Over 2.5 billion people do not have access to clean cooking facilities, relying instead on solid biomass, kerosene or coal as their primary cooking fuel. This figure has gradually decreased from 2.9 billion in 2010. Nonetheless, current policies, especially in certain regions, are far from sufficient to achieve universal access by 2030, even before the additional challenges brought by Covid-19. Efforts need to accelerate dramatically. 

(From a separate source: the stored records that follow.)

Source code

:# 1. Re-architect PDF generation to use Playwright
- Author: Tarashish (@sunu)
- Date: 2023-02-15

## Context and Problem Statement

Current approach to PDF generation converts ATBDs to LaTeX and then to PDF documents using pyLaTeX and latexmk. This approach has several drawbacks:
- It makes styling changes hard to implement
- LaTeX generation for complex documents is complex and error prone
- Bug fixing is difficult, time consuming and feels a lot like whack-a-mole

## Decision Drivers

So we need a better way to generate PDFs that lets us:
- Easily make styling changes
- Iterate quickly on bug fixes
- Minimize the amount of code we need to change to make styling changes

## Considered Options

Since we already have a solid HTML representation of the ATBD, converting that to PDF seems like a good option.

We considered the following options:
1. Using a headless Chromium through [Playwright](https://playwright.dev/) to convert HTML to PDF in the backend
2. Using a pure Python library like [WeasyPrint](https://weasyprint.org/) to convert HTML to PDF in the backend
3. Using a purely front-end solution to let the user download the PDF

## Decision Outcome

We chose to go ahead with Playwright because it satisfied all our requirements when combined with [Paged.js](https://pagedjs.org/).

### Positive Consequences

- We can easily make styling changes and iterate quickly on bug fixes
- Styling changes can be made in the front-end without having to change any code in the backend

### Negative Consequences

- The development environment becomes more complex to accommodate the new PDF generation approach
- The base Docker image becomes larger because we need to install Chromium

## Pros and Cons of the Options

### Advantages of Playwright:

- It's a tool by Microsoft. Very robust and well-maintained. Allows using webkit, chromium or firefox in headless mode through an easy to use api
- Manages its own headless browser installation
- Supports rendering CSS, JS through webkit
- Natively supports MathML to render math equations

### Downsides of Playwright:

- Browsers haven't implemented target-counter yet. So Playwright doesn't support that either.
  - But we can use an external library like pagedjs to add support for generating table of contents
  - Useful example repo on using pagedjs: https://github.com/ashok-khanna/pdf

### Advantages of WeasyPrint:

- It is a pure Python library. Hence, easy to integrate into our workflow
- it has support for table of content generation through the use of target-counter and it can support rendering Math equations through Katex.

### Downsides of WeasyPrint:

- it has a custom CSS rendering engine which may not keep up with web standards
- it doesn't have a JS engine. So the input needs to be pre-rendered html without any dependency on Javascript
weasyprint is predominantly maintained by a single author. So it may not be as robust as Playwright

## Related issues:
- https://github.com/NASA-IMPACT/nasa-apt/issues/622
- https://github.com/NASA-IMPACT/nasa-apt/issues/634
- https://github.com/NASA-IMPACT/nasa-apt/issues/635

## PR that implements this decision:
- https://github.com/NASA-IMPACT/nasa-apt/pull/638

Share of population with access to clean cooking

IEA uses the World Health Organisation (WHO) Household Energy Database for people without access to clean cooking for historic numbers (up to 2019). WHO has kindly agreed to allow the IEA to republish this data here. For 2020 values and projections, the IEA uses the World Energy Model and official energy balances to estimate.

Modern renewables

In 2019, the share of modern renewables in total final energy consumption rose by less than half a percentage point to 11.5% of total final energy consumption, having steadily but slowly increased since the early 2000s. Nonetheless, acceleration is needed to reach the targets set out in SDG 7.2.

Modern renewable share in total final energy consumption

This indicator is derived from energy data sourced on a joint dataset built by the International Energy Agency and the United Nations Statistics Division.

Energy intensity

Target 7.3 of the Sustainable Development Goals requires global energy efficiency improvement to improve at 2.6% a year, a doubling of the rate seen between 1990 and 20101. Global energy intensity improvements stepped up in the early part of this decade, but the 1.5% improvement in energy intensity of the global economy in 2019 lies well below the SDG 7.3 target.

Energy intensity measured in terms of primary energy and GDP

This indicator is derived from energy data sourced on a joint dataset built by the International Energy Agency and the United Nations Statistics Division. GDP data is sourced from the World Bank’s World Development Indicators database.